Самое надежное место — хутор Михайловна. Всего несколько домов. Мало кто в городе знает, что там, среди развалин старинной церкви, сохранился потайной подземный ход в давно заброшенный пристрой. Крыша у него завалилась, у стен, которые уже вросли в землю, густо поднялся бурьян. Зато внутри просторно и сухо. Сюда-то и решила Анна Георгиевна переселить оставшиеся в музее картины.
Вначале ей помогали присланные лейтенантом саперы. А потом, когда уже запылал город, она одна на скрипучей тачке всю ночь перевозила ценные полотна на тихий, всеми покинутый хутор.

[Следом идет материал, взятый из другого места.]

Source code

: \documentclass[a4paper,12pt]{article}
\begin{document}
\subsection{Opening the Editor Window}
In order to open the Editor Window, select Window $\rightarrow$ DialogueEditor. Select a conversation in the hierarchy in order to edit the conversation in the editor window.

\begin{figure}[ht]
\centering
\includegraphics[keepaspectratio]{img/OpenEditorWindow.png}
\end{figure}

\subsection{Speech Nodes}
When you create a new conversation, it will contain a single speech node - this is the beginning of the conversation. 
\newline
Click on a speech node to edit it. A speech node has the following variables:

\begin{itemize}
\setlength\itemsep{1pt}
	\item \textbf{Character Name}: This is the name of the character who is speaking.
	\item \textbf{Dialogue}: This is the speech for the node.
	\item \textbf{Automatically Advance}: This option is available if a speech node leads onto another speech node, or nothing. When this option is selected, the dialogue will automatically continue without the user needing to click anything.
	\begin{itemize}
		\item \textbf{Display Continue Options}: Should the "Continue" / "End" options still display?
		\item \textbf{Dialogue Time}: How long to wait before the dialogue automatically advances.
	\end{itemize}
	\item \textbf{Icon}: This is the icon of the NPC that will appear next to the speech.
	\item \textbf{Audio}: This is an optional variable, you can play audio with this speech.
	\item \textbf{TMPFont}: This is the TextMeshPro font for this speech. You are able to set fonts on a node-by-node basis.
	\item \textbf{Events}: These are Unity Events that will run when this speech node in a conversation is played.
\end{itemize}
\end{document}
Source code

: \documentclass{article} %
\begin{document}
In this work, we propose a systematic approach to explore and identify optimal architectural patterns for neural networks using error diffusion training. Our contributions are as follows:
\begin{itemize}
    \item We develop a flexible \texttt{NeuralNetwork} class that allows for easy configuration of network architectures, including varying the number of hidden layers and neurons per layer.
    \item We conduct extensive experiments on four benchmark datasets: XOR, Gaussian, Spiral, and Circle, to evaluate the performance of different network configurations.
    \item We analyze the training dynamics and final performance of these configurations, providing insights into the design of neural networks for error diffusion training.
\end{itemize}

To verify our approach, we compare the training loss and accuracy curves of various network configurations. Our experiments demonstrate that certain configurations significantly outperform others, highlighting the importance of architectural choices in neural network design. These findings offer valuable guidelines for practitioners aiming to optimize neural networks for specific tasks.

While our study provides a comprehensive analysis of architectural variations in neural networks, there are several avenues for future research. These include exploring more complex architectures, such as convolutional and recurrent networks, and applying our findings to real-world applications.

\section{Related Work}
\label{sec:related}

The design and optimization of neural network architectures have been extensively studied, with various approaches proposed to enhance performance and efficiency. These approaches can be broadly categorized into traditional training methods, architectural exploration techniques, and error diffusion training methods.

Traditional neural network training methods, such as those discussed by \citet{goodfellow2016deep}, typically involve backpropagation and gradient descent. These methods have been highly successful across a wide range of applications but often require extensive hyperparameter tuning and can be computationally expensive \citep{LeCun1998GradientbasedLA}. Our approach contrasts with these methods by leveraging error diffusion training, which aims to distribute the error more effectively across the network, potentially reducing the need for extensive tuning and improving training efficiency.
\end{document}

Картины были для нее больше, чем произведения искусства. О чем бы она ни думала, мысли ее неизменно возвращались к ним. Чудесным, неповторимым сиянием красок они не раз ободряли ее, придавали ей сил даже в самые горькие минуты. Известие о гибели Владимира вновь подтолкнуло ее к мольберту. С кистью в руке она пыталась представить далекий Пиренейский полуостров. Выжженную солнцем равнину в долине Харама, тревожное небо Мадрида, изрубленные осколками оливы в Каса дель Кампо. Но она никогда не была в тех краях. Она никогда не сражалась в Испании. И краски не слушались ее. Было досадно и больно. Но теплело на сердце, когда она видела, как уверенно владеет кистью Алешка. А сколько радости доставила его первая премия на городской выставке молодых живописцев! Пейзаж Алеши Горского ≪Корабли на рейде≫ был признан лучшим…
Через неделю после вступления в город немецких войск Анну Георгиевну вызвали в комендатуру. Она ожидала допроса с дикой руганью и побоями. Но офицер в чине обер- лейтенанта оказался на редкость вежливым и тактичным.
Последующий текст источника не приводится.